The global market for connected devices that allow users to access the Internet is set to surpass 6 billion units this year, as new products including cellphones, tablets and computers enter the electronics ecosystem, according to a new report from IHS Technology, El Segundo, Calif.
Worldwide production of connected equipment will amount to 6.18 billion units this year, up a solid 6 percent from 5.82 billion in 2013. This will be the largest increase for the market in four years, surpassed only by the 10 percent hike in production during 2010, a year after the global economic recession ended.
Production growth rates will then slow in the next few years, even though total units produced will continue to rise in absolute numbers. Between 2015 and 2017, an estimated 19.42 billion new devices will flood the planet, as shown in the attached figure.
“The improved growth this year of the connected devices industry marks the return of higher production as manufacturers deliver all sorts of connectivity equipment to users,” said Jagdish Rebello, Ph.D., senior director for information technology at IHS. “Given the voracious appetite of consumers for social media and their yen for always-on connectivity, it’s little surprise that makers will continue to turn out such devices to keep buyers engaged.”
Connected devices are defined as equipment that allow users to interact with the Internet in some fashion, from as passive an activity as simply looking at photos in social media or streaming media content for consumption, to a livelier form of engagement, such as gaming in real time. The devices must possess embedded connectivity, made possible through built-in semiconductors.

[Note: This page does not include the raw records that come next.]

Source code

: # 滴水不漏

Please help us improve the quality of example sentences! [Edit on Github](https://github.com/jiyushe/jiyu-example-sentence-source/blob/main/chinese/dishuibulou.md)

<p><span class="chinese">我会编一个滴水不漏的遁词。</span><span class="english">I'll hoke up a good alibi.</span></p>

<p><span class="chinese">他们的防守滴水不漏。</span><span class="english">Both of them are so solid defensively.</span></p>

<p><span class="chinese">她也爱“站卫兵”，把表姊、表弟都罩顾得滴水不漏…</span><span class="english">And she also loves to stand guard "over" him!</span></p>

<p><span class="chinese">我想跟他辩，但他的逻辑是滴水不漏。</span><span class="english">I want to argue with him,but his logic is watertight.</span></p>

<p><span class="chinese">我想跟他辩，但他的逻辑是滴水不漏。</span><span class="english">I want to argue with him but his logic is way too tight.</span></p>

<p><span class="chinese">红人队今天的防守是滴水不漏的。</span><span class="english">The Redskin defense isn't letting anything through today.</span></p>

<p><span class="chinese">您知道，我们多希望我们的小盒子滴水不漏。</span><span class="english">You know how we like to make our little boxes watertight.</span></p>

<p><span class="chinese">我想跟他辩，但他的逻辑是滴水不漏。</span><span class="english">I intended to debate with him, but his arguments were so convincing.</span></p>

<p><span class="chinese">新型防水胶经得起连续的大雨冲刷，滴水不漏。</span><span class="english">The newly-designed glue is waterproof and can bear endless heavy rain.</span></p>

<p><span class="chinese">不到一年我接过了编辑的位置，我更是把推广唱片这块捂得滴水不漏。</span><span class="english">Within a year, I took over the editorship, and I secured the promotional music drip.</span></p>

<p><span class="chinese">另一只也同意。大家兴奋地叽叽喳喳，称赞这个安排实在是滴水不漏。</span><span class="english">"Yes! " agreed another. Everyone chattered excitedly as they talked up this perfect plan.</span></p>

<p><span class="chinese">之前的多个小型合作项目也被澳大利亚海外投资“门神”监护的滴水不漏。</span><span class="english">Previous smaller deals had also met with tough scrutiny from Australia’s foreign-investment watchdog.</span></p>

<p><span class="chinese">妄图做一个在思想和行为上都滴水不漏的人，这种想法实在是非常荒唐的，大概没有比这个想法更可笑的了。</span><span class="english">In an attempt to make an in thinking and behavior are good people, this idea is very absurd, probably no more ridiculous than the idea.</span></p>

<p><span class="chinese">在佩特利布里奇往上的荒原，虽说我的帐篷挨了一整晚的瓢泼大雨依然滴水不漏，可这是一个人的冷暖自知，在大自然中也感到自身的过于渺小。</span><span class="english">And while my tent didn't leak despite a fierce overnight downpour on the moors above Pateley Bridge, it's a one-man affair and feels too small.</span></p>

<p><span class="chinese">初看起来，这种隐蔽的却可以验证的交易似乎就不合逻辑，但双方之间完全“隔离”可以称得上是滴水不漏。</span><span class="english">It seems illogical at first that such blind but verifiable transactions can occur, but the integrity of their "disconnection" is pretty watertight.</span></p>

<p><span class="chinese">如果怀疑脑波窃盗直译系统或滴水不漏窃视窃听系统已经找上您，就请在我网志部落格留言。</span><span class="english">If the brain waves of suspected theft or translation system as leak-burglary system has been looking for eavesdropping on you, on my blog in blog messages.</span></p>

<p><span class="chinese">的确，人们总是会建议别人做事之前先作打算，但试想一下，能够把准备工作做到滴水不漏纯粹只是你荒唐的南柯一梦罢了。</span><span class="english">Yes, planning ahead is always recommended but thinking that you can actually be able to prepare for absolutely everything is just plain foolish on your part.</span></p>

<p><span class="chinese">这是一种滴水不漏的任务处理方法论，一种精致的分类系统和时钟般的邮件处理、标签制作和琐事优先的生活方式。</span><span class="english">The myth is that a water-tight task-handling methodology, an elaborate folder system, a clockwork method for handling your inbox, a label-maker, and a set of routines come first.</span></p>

Among connected devices, those expected to enjoy higher production numbers this year include video game consoles, media tablets, mobile handsets, liquid-crystal display televisions (LCD TVs), set-top boxes and mobile PCs.
In contrast, equipment markets that will suffer reduced production this year are digital still cameras, camcorders, desktop PCs, DVD players/records and portable media players.
The biggest surge in production took place in the earlier years of the connected devices era in the first seven years after the new millennium, when production spiked by as much as 27 percent annually and yearly growth rates frequently hovered in the 20 percent range, Rebello noted.
These findings are contained in the report, “WLAN 802.11ac: Commercial Product Introductions Start to Ramp Up,” from the Telecommunications service of IHS.